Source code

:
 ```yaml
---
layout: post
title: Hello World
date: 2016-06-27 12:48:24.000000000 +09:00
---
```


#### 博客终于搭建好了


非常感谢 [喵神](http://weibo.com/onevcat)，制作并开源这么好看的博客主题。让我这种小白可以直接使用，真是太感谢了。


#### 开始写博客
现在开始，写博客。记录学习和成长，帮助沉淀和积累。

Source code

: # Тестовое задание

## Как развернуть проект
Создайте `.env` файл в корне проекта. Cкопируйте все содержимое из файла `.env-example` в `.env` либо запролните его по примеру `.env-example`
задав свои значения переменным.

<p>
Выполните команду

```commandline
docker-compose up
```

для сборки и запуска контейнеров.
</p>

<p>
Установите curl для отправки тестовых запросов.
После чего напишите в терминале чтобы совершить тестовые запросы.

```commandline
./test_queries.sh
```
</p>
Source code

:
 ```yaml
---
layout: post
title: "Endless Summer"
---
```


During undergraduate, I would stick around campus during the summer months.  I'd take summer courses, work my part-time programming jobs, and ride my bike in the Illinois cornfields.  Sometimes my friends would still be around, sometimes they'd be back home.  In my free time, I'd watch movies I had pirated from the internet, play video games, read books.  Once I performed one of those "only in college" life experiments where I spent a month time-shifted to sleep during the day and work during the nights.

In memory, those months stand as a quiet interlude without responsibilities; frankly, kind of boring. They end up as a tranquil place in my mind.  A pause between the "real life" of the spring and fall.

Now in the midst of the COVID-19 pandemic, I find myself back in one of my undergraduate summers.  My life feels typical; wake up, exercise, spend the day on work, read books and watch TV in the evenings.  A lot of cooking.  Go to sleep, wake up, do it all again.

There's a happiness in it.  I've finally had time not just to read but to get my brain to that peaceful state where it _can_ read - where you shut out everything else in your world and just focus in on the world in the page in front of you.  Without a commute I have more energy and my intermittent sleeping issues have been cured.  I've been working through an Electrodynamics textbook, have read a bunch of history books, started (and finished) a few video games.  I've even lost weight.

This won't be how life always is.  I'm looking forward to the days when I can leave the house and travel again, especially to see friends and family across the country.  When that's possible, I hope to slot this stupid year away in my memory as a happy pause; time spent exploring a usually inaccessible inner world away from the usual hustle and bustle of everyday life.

● ● ●

◆ TASK DETAILS
Restate verbatim all lines from the start of the data through the line containing "После чего напишите", with both ends kept.

◆ ANSWER FOR THE TASK
Source code

:
 ```yaml
---
layout: post
title: Hello World
date: 2016-06-27 12:48:24.000000000 +09:00
---
```


#### 博客终于搭建好了


非常感谢 [喵神](http://weibo.com/onevcat)，制作并开源这么好看的博客主题。让我这种小白可以直接使用，真是太感谢了。


#### 开始写博客
现在开始，写博客。记录学习和成长，帮助沉淀和积累。

Source code

: # Тестовое задание

## Как развернуть проект
Создайте `.env` файл в корне проекта. Cкопируйте все содержимое из файла `.env-example` в `.env` либо запролните его по примеру `.env-example`
задав свои значения переменным.

<p>
Выполните команду

```commandline
docker-compose up
```

для сборки и запуска контейнеров.
</p>

<p>
Установите curl для отправки тестовых запросов.
После чего напишите в терминале чтобы совершить тестовые запросы.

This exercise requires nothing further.